***** Given records *****
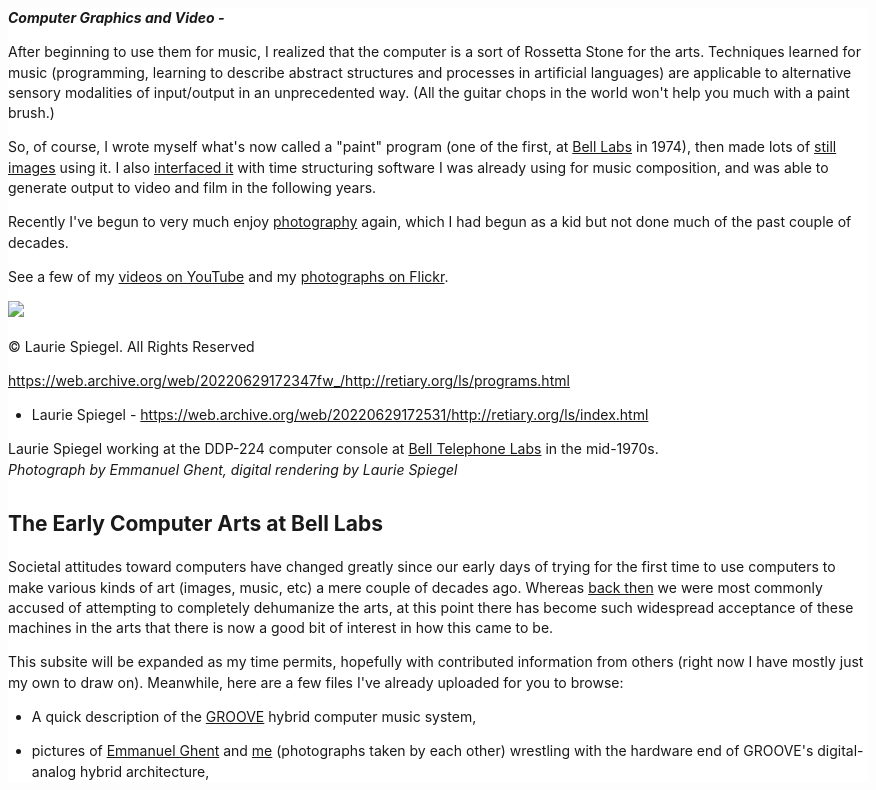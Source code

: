 **_Computer Graphics and Video -_**   
  
After beginning to use them for music, I realized that the computer is a sort of Rossetta Stone for the arts. Techniques learned for music (programming, learning to describe abstract structures and processes in artificial languages) are applicable to alternative sensory modalities of input/output in an unprecedented way. (All the guitar chops in the world won't help you much with a paint brush.)   
  
So, of course, I wrote myself what's now called a "paint" program (one of the first, at [Bell Labs](https://web.archive.org/web/20220629180259fw_/http://retiary.org/ls/btl/btl.html) in 1974), then made lots of [still images](https://web.archive.org/web/20220629180259fw_/http://retiary.org/ls/btl/ls_btl_art.html) using it. I also [interfaced it](https://web.archive.org/web/20220629180259fw_/http://retiary.org/ls/writings/vampire.html) with time structuring software I was already using for music composition, and was able to generate output to video and film in the following years.   
  
Recently I've begun to very much enjoy [photography](https://web.archive.org/web/20220629180259/http://flickr.com/photos/27810605@N06/) again, which I had begun as a kid but not done much of the past couple of decades.   
  
See a few of my [videos on YouTube](https://web.archive.org/web/20220629180259/http://www.youtube.com/MusicMouse) and my [photographs on Flickr](https://web.archive.org/web/20220629180259/http://flickr.com/photos/27810605@N06/).   

![](https://web.archive.org/web/20220629180259im_/http://retiary.org/ls/gifs_ls/energy2_melted.gif)   
  
© Laurie Spiegel. All Rights Reserved



 https://web.archive.org/web/20220629172347fw_/http://retiary.org/ls/programs.html 
- Laurie Spiegel - https://web.archive.org/web/20220629172531/http://retiary.org/ls/index.html




Laurie Spiegel working at the DDP-224 computer console at [Bell Telephone Labs](https://web.archive.org/web/20220629180413/http://www.bell-labs.com/history/) in the mid-1970s.   
_Photograph by Emmanuel Ghent, digital rendering by Laurie Spiegel_

## The Early Computer Arts at Bell Labs

Societal attitudes toward computers have changed greatly since our early days of trying for the first time to use computers to make various kinds of art (images, music, etc) a mere couple of decades ago. Whereas [back then](https://web.archive.org/web/20220629180413/http://retiary.org/ls/writings/cmj_then_vs_now.html) we were most commonly accused of attempting to completely dehumanize the arts, at this point there has become such widespread acceptance of these machines in the arts that there is now a good bit of interest in how this came to be.

This subsite will be expanded as my time permits, hopefully with contributed information from others (right now I have mostly just my own to draw on). Meanwhile, here are a few files I've already uploaded for you to browse:

-   A quick description of the [GROOVE](https://web.archive.org/web/20220629180413fw_/http://retiary.org/ls/btl/groove_quick_description.html) hybrid computer music system, 
    
-   pictures of [Emmanuel Ghent](https://web.archive.org/web/20220629180413fw_/http://retiary.org/ls/btl/ghent.gif) and [me](https://web.archive.org/web/20220629180413fw_/http://retiary.org/ls/btl/ls_in_max_lab.gif) (photographs taken by each other) wrestling with the hardware end of GROOVE's digital-analog hybrid architecture, 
*****
What to work on
Leave out the pictures and repeat the lines from the start of the material through the line with "After beginning to", inclusive.

Task solution
Source code

: **_Computer Graphics and Video -_**   
  
After beginning to use them for music, I realized that the computer is a sort of Rossetta Stone for the arts. Techniques learned for music (programming, learning to describe abstract structures and processes in artificial languages) are applicable to alternative sensory modalities of input/output in an unprecedented way. (All the guitar chops in the world won't help you much with a paint brush.)   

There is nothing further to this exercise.